Casi siempre son denuncias de carácter político, con entramados económicos, donde el Año Vieja representa los desfalcos, los robos al erario público, las estafas, por eso, como una forma de compensa y de recompensa se pide “una caridad para el año viejo”, los transeúntes son atacados por las “viudas”, hombres disfrazados de mujeres, y esto es maravilloso, porque se hace en una sociedad que es abiertamente machista y con rasgos homofóbicos, quienes solicitan dinero, supuestamente para suplir los gastos de entierro del Año Viejo, pero se replica el actuar que se denuncia, ya que con los dineros recogidos se compra la pólvora para incendiar el monigote y para libar las penas con el licor.
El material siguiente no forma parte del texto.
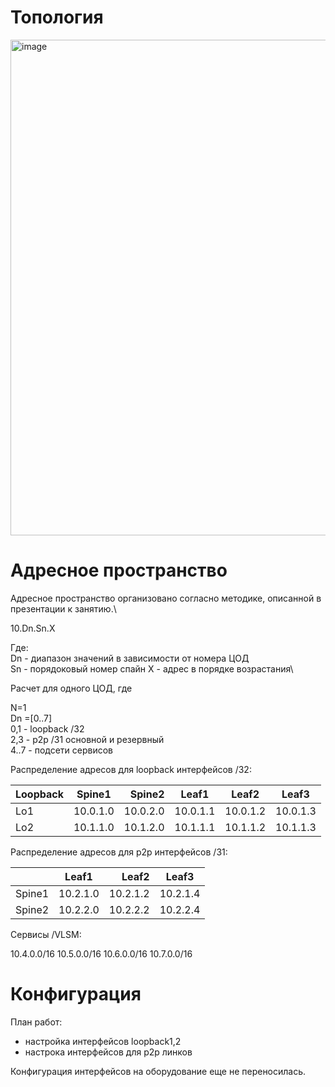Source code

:# **Топология**
<img width="1655" height="793" alt="image" src="https://github.com/user-attachments/assets/09f514ea-4070-4568-a1b6-adca6353c2d1" />

# **Адресное пространство**

Адресное пространство организовано согласно методике, описанной в презентации к занятию.\

10.Dn.Sn.X

Где:\
Dn - диапазон значений в зависимости от номера ЦОД\
Sn - порядоковый номер спайн
X - адрес в порядке возрастания\

Расчет для одного ЦОД, где

N=1\
Dn =[0..7]\
0,1 - loopback /32\
2,3 - p2p /31 основной и резервный\
4..7 - подсети сервисов

Распределение адресов для loopback интерфейсов /32:

| Loopback         | Spine1   | Spine2   | Leaf1    |Leaf2     |Leaf3     |
| ---------------- |:--------:| --------:|----------|----------|----------|    
| Lo1              | 10.0.1.0 | 10.0.2.0 | 10.0.1.1 | 10.0.1.2 | 10.0.1.3 |
| Lo2              | 10.1.1.0 | 10.1.2.0 | 10.1.1.1 | 10.1.1.2 | 10.1.1.3 |

Распределение адресов для p2p интерфейсов /31:

|                  | Leaf1   |Leaf2    |Leaf3    |
| ---------------- |:-------:| -------:|---------|    
| Spine1           | 10.2.1.0| 10.2.1.2| 10.2.1.4| 
| Spine2           | 10.2.2.0| 10.2.2.2| 10.2.2.4| 

Сервисы /VLSM:

10.4.0.0/16
10.5.0.0/16
10.6.0.0/16
10.7.0.0/16

# **Конфигурация**
План работ:
- настройка интерфейсов loopback1,2
- настрока интерфейсов для p2p линков

Конфигурация интерфейсов на оборудование еще не переносилась.
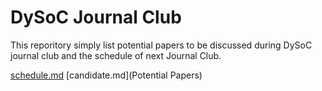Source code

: # DySoC Journal Club

This reporitory simply list potential papers to be discussed during DySoC journal club and the schedule of next Journal Club.  


[schedule.md](Schedule)
[candidate.md](Potential Papers)
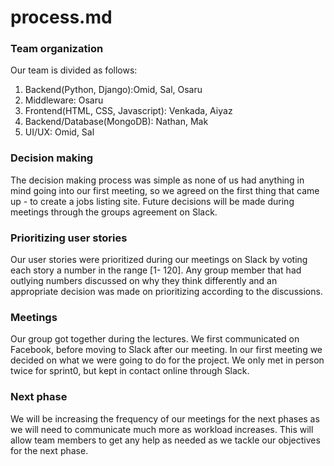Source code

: # process.md

### Team organization
Our team is divided as follows:
1. Backend(Python, Django):Omid, Sal, Osaru  
2. Middleware: Osaru  
3. Frontend(HTML, CSS, Javascript): Venkada, Aiyaz  
4. Backend/Database(MongoDB): Nathan, Mak  
5. UI/UX: Omid, Sal  

### Decision making
The decision making process was simple as none of us had anything in mind going into our first meeting, so we agreed on the first thing that came up - to create a jobs listing site. Future decisions will be made during meetings through the groups agreement on Slack.

### Prioritizing user stories
Our user stories were prioritized during our meetings on Slack by voting each story a number in the range [1- 120]. Any group member that had outlying numbers discussed on why they think differently and an appropriate decision was made on prioritizing according to the discussions.

### Meetings
Our group got together during the lectures. We first communicated on Facebook, before moving to Slack after our meeting. In our first meeting we decided on what we were going to do for the project. We only met in person twice for sprint0, but kept in contact online through Slack.

### Next phase
We will be increasing the frequency of our meetings for the next phases as we will need to communicate much more as workload increases. This will allow team members to get any help as needed as we tackle our objectives for the next phase.
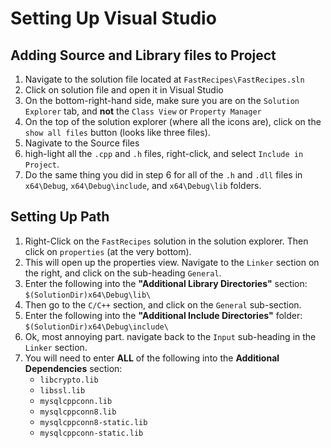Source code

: # Setting Up Visual Studio


## Adding Source and Library files to Project
1. Navigate to the solution file located at
   `FastRecipes\FastRecipes.sln`
2. Click on solution file and open it in Visual Studio
3. On the bottom-right-hand side, make sure you are on the
   `Solution Explorer` tab, and **not** the `Class View` or
   `Property Manager`
4. On the top of the solution explorer (where all the icons
   are), click on the `show all files` button (looks like three
   files).
5. Nagivate to the Source files
6. high-light all the `.cpp` and `.h` files, right-click, and
   select `Include in Project`.
7. Do the same thing you did in step 6 for all of the `.h` and
   `.dll` files in `x64\Debug`, `x64\Debug\include`, and
   `x64\Debug\lib` folders.
   
## Setting Up Path

1. Right-Click on the `FastRecipes` solution in the solution
   explorer. Then click on `properties` (at the very bottom).
2. This will open up the properties view. Navigate to the
   `Linker` section on the right, and click on the sub-heading
   `General`.
4. Enter the following into the **"Additional Library
   Directories"** section: `$(SolutionDir)x64\Debug\lib\`
5. Then go to the `C/C++` section, and click on the `General`
   sub-section.
6. Enter the following into the **"Additional Include
   Directories"** folder: `$(SolutionDir)x64\Debug\include\`
7. Ok, most annoying part. navigate back to the `Input`
   sub-heading in the `Linker` section. 
8. You will need to enter **ALL** of the following into the
   **Additional Dependencies** section: 
   - `libcrypto.lib`
   - `libssl.lib`
   - `mysqlcppconn.lib`
   - `mysqlcppconn8.lib`
   - `mysqlcppconn8-static.lib`
   - `mysqlcppconn-static.lib`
Ese es el destino de los dineros recolectados. Se anuncia, se denuncia y se replica, para ello se ha recuperado la confianza, a tal punto, que se pueden burlar del otro, en un cinismo querido y buscado para replicar lo que se denuncia. Aquí el encuentro es con el otro-odiado, el otro-vilipendiado, en efigie, a la mejor manera de los San Benitos de la inquisición, que cuando no se hacían en persona, se hacían en representación del acusado.
Aparece entonces ya el Carnaval como tal, que es el encuentro principal. Las calles, la plaza, la casa, como dice Julio Cesar Goyes (2008), es el lugar del crono-tropo (tiempo espacio del Carnaval. Surge desde la espontaneidad, pero ha sido preparado, como se ha visto, se ha generado ya un espacio que permite un encuentro con el otro, con la persona, con la máscara que habla, en la mejor acepción de esta palabra. Pero la máscara es la cara pintada, de negro o de blanco, en su pureza primigenia, con una connotación fundamental, y es que yo acepto tanto al otro diferente como al otro igual. Las ciudades grandes y pequeñas, las veredas, los corregimientos en la mayor parte de Nariño, se vuelven entonces lugares de encuentro de yo con el otro, y se ha logrado entonces llegar al pináculo de la confianza.

Alguien se preguntaba si sólo durante los 4 o 5 días de carnaval se daba ese encuentro. Lo cierto es que el carnaval requiere una preparación de casi seis meses, y los artesanos cuando exhiben sus carrozas, están ya pensando en el año entrante, por eso la respuesta sería que el carnaval permite la preparación de un encuentro en el desencuentro durante todo el año. Es fácil comprobarlo, simplemente se habla con un artesano, con un periodista o con una persona de Nariño y se le pregunta sobre el carnaval, en cualquier época del año, y la respuesta implicará primero un gesto de alegría, luego la esperanza de que el próximo Carnaval será mejor. El escenario que permite el Carnaval, desde esta óptica, es el de la recuperación de la confianza, el del encuentro que no se aplaza constantemente, sino que tiene un lugar y un espacio asignados, porque “los espectadores cesan de estar frente a, para situarse en o dentro de” (Goyes, 2008, p. 87).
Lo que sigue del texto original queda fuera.